You can also use Annotated types to specify the ES type, like Pydantic PositiveInt and NegativeInt and similar.

Field Definition

ESORM fields can be defined with specialized field definition functions for more control:

from esorm.fields import Field, TextField, NumericField, DenseVectorField

class Product(ESModel):
    id: str
    name: str = TextField(..., min_length=3, max_length=100)
    price: float = NumericField(..., gt=0)
    is_available: bool = Field(True)
    location: geo_point
    embedding: dense_vector = DenseVectorField(..., dims=384, similarity="cosine")

Subfields

Elasticsearch allows you to define multiple ways to index the same field using subfields. This is particularly useful for text fields where you might want both full-text search and exact matching capabilities.

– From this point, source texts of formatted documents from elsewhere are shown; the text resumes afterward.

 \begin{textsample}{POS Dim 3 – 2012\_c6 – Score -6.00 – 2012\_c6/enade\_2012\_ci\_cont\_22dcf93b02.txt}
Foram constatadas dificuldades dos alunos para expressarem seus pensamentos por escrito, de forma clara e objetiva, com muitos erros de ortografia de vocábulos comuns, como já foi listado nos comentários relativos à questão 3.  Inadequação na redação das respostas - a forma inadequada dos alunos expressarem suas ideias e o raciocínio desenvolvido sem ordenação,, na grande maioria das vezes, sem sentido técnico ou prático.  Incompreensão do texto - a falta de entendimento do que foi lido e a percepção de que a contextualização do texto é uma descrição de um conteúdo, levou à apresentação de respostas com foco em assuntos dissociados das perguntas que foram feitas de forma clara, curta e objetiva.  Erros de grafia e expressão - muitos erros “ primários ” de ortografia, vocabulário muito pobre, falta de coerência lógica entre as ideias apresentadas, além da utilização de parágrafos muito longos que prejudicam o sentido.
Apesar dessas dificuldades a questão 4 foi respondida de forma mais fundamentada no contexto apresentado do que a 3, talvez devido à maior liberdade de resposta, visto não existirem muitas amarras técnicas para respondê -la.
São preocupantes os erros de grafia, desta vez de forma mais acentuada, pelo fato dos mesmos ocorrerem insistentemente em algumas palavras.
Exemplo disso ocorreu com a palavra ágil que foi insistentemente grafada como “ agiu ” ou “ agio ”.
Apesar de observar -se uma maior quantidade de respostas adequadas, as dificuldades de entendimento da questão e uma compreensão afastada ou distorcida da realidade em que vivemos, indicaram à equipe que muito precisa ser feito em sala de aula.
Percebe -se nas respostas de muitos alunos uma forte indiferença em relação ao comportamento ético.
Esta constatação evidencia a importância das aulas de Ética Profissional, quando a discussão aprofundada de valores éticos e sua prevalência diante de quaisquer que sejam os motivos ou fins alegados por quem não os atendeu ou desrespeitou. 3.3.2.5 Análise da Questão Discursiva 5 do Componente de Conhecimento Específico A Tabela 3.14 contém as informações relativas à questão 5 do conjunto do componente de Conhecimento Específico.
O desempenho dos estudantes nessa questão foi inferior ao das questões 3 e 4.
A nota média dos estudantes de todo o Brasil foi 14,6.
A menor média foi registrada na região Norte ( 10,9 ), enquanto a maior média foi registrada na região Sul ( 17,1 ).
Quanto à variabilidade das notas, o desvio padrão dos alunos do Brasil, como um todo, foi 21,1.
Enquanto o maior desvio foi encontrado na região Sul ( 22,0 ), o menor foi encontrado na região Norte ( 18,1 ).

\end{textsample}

Basic Usage with `keyword` Shortcut

The most common use case is adding a keyword subfield to a text field for exact matching:

from esorm import ESModel
from esorm.fields import TextField

class Product(ESModel):
    # Text field with automatic keyword subfield
    title: str = TextField(..., keyword=True)
    # Equivalent to: {'fields': {'keyword': {'type': 'keyword'}}}

With this setup, you can:

Search full-text on title
Do exact matches, aggregations, or sorting on title.keyword

Custom Subfields

You can define custom subfields for any field type using the fields parameter:

from esorm import ESModel  
from esorm.fields import TextField, NumericField, Field

class Product(ESModel):
    # Text field with multiple analyzers
    description: str = TextField(..., fields={
        'english': {'type': 'text', 'analyzer': 'english'},
        'spanish': {'type': 'text', 'analyzer': 'spanish'}, 
        'suggest': {'type': 'completion'}
    })
    
    # Numeric field with keyword subfield for aggregations
    price: float = NumericField(..., fields={
        'raw': {'type': 'keyword'}
    })
    
    # Regular field with normalized keyword
    category: str = Field(..., fields={
        'lowercase': {'type': 'keyword', 'normalizer': 'lowercase'}
    })

Combining `keyword` Shortcut with Custom Fields

You can use both the keyword shortcut and custom fields together. The keyword subfield will be automatically added if not already defined:

class Product(ESModel):
    # Both keyword and custom fields
    title: str = TextField(..., keyword=True, fields={
        'suggest': {'type': 'completion'},
        'ngram': {'type': 'text', 'analyzer': 'ngram'}
    })
    # Results in: {
    #     'keyword': {'type': 'keyword'},  # Added automatically
    #     'suggest': {'type': 'completion'},
    #     'ngram': {'type': 'text', 'analyzer': 'ngram'}
    # }
    
    # Custom keyword configuration takes precedence
    name: str = TextField(..., keyword=True, fields={
        'keyword': {'type': 'keyword', 'ignore_above': 512}  # Custom config preserved
    })

geo_point

You can use geo_point field type for location data:

from esorm import ESModel
from esorm.fields import geo_point


class Place(ESModel):
    name: str
    location: geo_point


def create_place():
    place = Place(name='Budapest', location=geo_point(lat=47.4979, long=19.0402))
    place.save()

dense_vector

The dense_vector field type enables vector similarity search capabilities in Elasticsearch (available in ES 8.x):

from esorm import ESModel
from esorm.fields import dense_vector, DenseVectorField

class Document(ESModel):
    id: str
    content: str
    embedding: dense_vector = DenseVectorField(
        ...,  # required field
        dims=384,  # dimension of the vector
        similarity="cosine"  # similarity metric: 'cosine', 'dot_product', or 'l2'
    )

Nested documents

from esorm import ESModel
from esorm.fields import keyword, text, byte


class User(ESModel):
    name: text
    email: keyword
    age: byte = 18


class Post(ESModel):
    title: text
    content: text
    writer: User  # User is a nested document

List primitive fields

You can use list of primitive fields:

from typing import List
from esorm import ESModel


class User(ESModel):
    emails: List[str]
    favorite_ids: List[int]
    ...

ESBaseModel

ESBaseModel is the base of ESModel.

Use it for abstract models

from esorm import ESModel, ESBaseModel
from esorm.fields import keyword, text, byte


# This way `User` model won't be in the index
class BaseUser(ESBaseModel):  # <---------------
    # This config will be inherited by User
    class ESConfig:
        id_field = 'email'

    name: text
    email: keyword


# This will be in the index because it is a subclass of ESModel
class UserExtended(BaseUser, ESModel):
    age: byte = 18


async def create_user():
    user = UserExtended(
        name='John Doe',
        email="john@example.com",
        age=25
    )
    await user.save()

Use it for nested documents

It is useful to use it for nested documents, because by using it will not be included in the ElasticSearch index.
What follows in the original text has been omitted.